The third installment of Konami’s RPG series has finally been released on PSN, and arrives in the EU for the first time. Suikoden 1 and 2 were two of the best RPGs on the PlayStation 1, and with the upgrade to the PS2, Suikoden 3 attempts to make the leap and keep the streak alive. Was it worth the wait?
Unlike 1 and 2, there are major structural changes to Suikoden 3 that changes the formula of the game. The 108 stars are back, as well as the castle-building through recruiting, but now the story revolves around the adventures of three distinct characters, with a crossover storyline. For the first three chapters, each of the protagonists go through the same events from their own perspective, crossing paths with each other. After the events of the third chapter, you must choose one character who will be controlled for the remainder of the game. It allows the player to experience the philosophical quagmire of warfare, as the events can be seen from both sides rather than the rose-tinted glasses of your side.
With 108 characters to recruit, the intertwining storylines will keep players entertained and intrigued as more of the cast get air time compared to previous titles. Although this is a sequel to Suikoden 2, no knowledge of the previous games is needed to understand or enjoy the story. That knowledge is an added bonus, giving more appreciation to some situations discussed, as well as knowing who in the cast is appearing again.
If there is one flaw to the game that severely hurts it, it can be found in the combat system. The style of 1&2 were perfect. Konami decided to change its formula by pairing characters in combat. You give a command to each pair, rather than as individuals. This makes combat clunky, and not positive strategically, as only one person gets a specific action while the other is forced into attacking. I might need to heal but at the same time need to use other magic. If both of my magicians are in the same pair, then I am forced to choose one or the other, reducing my combat potential. Maybe I want the person I need to heal to guard, thus heightening his ability to live. Well, if he is in the healer’s pair he’d be stuck attacking. If not, then I’ve got another person guarding that doesn’t need to.
One positive addition to combat is the skill system. In addition to normal XP, skill points are earned to be used towards gaining and leveling up skills. These can range from better buffs from armor, to dealing more damage, to faster casting times. The general theory is great but some of the practice is left to be desired as each character has a different amount of open skill slots, as well as a vastly different adeptness at upgrading them. This causes problems when it becomes obvious that some skills are vastly better than others, and when using your favorite characters they cannot be tricked out as much as possible. It also conflicts with magic, setting up a system of sacrificing other physical skills to make using rune magic more viable.

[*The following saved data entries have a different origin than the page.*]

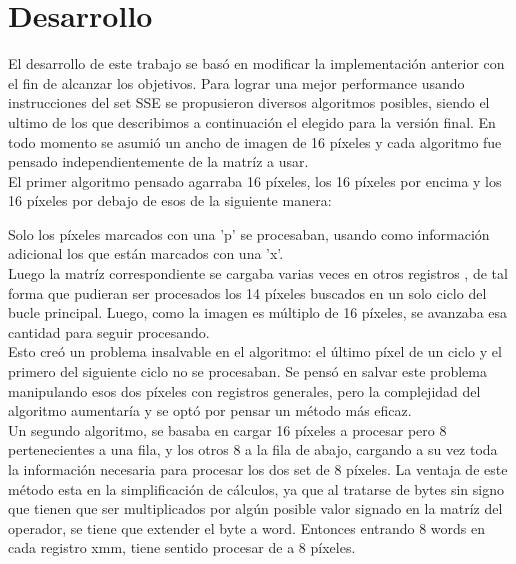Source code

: \section{Desarrollo}

El desarrollo de este trabajo se bas\'o en modificar la implementaci\'on anterior con el fin de alcanzar los objetivos. Para lograr una mejor performance usando instrucciones del set SSE se propusieron diversos algoritmos posibles, siendo el ultimo de los que describimos a continuaci\'on el elegido para la versi\'on final. En todo momento se asumi\'o un ancho de imagen de 16 p\'ixeles y cada algoritmo fue pensado independientemente de la matr\'iz a usar.\\

El primer algoritmo pensado agarraba 16 p\'ixeles, los 16 p\'ixeles por encima y los 16 p\'ixeles por debajo de esos de la siguiente manera: \\


\vspace{0.5cm}

Solo los p\'ixeles marcados con una 'p' se procesaban, usando como informaci\'on adicional los que est\'an marcados con una 'x'. \\

Luego la matr\'iz correspondiente se cargaba varias veces en otros registros , de tal forma que pudieran ser procesados los 14 p\'ixeles buscados en un solo ciclo del bucle principal. Luego, como la imagen es m\'ultiplo de 16 p\'ixeles, se avanzaba esa cantidad para seguir procesando. \\

Esto cre\'o un problema insalvable en el algoritmo: el \'ultimo p\'ixel de un ciclo y el primero del siguiente ciclo no se procesaban. Se pens\'o en salvar este problema manipulando esos dos p\'ixeles con registros generales, pero la complejidad del algoritmo aumentar\'ia y se opt\'o por pensar un m\'etodo m\'as eficaz. \\


Un segundo algoritmo, se basaba en cargar 16 p\'ixeles a procesar
pero 8 pertenecientes a una fila, y los otros 8 a la fila de abajo, cargando a su vez toda la informaci\'on necesaria para procesar los dos set de 8 p\'ixeles. La ventaja de este m\'etodo esta en la simplificaci\'on de c\'alculos, ya que al tratarse de bytes sin signo que tienen que ser multiplicados por alg\'un posible valor signado en la matr\'iz del operador, se tiene que extender el byte a word. Entonces entrando 8 words en cada registro xmm, tiene sentido procesar de a 8 p\'ixeles. \\

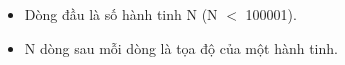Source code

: \begin{itemize}
	\item     Dòng đầu là số hành tinh N (N $<$ 100001).   
	\item     N dòng sau mỗi dòng là tọa độ của một hành tinh.   
\end{itemize}

\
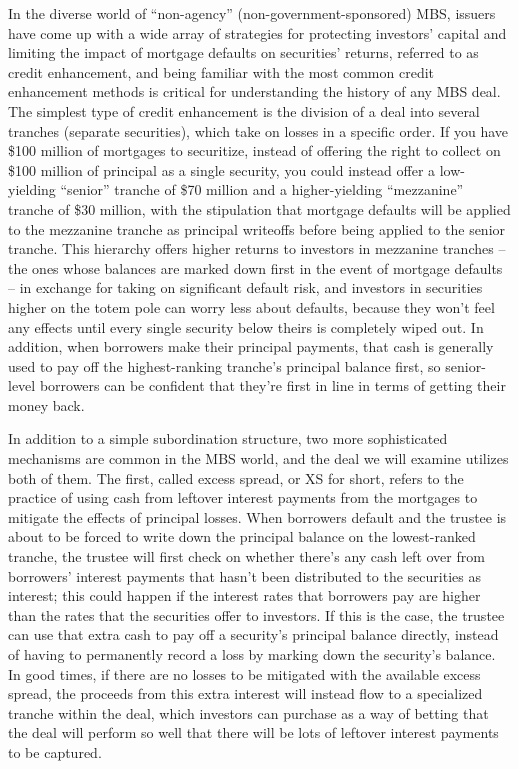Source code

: \documentclass[12pt]{article}
\begin{document}
In the diverse world of “non-agency” (non-government-sponsored) MBS, issuers have come up with a wide array of strategies for protecting investors’ capital and limiting the impact of mortgage defaults on securities’ returns, referred to as credit enhancement, and being familiar with the most common credit enhancement methods is critical for understanding the history of any MBS deal. The simplest type of credit enhancement is the division of a deal into several tranches (separate securities), which take on losses in a specific order. If you have \$100 million of mortgages to securitize, instead of offering the right to collect on \$100 million of principal as a single security, you could instead offer a low-yielding “senior” tranche of \$70 million and a higher-yielding “mezzanine” tranche of \$30 million, with the stipulation that mortgage defaults will be applied to the mezzanine tranche as principal writeoffs before being applied to the senior tranche. This hierarchy offers higher returns to investors in mezzanine tranches – the ones whose balances are marked down first in the event of mortgage defaults – in exchange for taking on significant default risk, and investors in securities higher on the totem pole can worry less about defaults, because they won’t feel any effects until every single security below theirs is completely wiped out. In addition, when borrowers make their principal payments, that cash is generally used to pay off the highest-ranking tranche’s principal balance first, so senior-level borrowers can be confident that they’re first in line in terms of getting their money back.
	
In addition to a simple subordination structure, two more sophisticated mechanisms are common in the MBS world, and the deal we will examine utilizes both of them. The first, called excess spread, or XS for short, refers to the practice of using cash from leftover interest payments from the mortgages to mitigate the effects of principal losses. When borrowers default and the trustee is about to be forced to write down the principal balance on the lowest-ranked tranche, the trustee will first check on whether there’s any cash left over from borrowers’ interest payments that hasn’t been distributed to the securities as interest; this could happen if the interest rates that borrowers pay are higher than the rates that the securities offer to investors. If this is the case, the trustee can use that extra cash to pay off a security’s principal balance directly, instead of having to permanently record a loss by marking down the security’s balance. In good times, if there are no losses to be mitigated with the available excess spread, the proceeds from this extra interest will instead flow to a specialized tranche within the deal, which investors can purchase as a way of betting that the deal will perform so well that there will be lots of leftover interest payments to be captured.
	
\end{document}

Due to the jump up to the PS2, the visuals are now new and improved. As this is a decade later, the graphics have not held up for obvious reasons, unlike the sprite-based graphics of Suikoden 1 and 2 that will always have that vintage appeal. This will be a sticking point for some people who yearn new-gen graphics, as PS2 graphics on a PS3 don’t look that good. This also has the consequence of adding more wasted time to the game due to the needs of traversing bigger locations. It is a risk/reward of going from sprite to 3D graphics, and sadly, it slows the game’s progression down. With little to actually see in the world, it also means lots of traveling time revealing nothing of interest.
The army combat that has always been fun and unique to the series gets a big change, and a positive one for those who enjoy using many of the different characters. Your units are put into groups up to four, and are moved on a connecting field. Your character’s stats matter as those are used to determine combat damage, unlike in the previous games. Terrain and strategic concepts like flanking also play a big importance, giving a layer of strategy that was not present in previous titles.
Another change from RPG tradition is the lack of treasure chests and mini-bosses. Instead, they are combined. In certain areas you’ll find an enemy physically on the map. Get close enough and it’ll start a mini-boss battle. Some are more dangerous than others. These bosses guard a treasure chest with random loot. This is important to note because other than recruiting characters, these chests serve as the only side quests to the game as they refill after a period of time. The loot is also helpful as it gives a financial windfall, as well as giving access to plenty of powerful gear early on, assuming the boss can be defeated.
Suikoden 2 had fun mini-games to help give a break to the main story, and sadly the best of them are missing. The Iron Chef mode is gone, leaving a void for stuff to do. This can be the chief complaint of the game. Aside from recruiting and fighting mini-bosses for treasure, there is not much to do.
Suikoden 3 is a fine installment to end the trilogy. An issue for fans will be the departure from traditional combat mechanics established through 1&2. Newcomers to the franchise won’t notice, and with little backstory needed to immerse oneself in the story, it makes a fine starting point. It still feels and plays like a Suikoden game, which is most important.
Summary: Overlooking the change of combat mechanics and the outdated graphics, fans and newcomers to the series will find an engaging storyline that keeps pace with its predecessors. Even with zero knowledge of Suikoden 1&2, the story is self-contained, and a good launching pad into the series.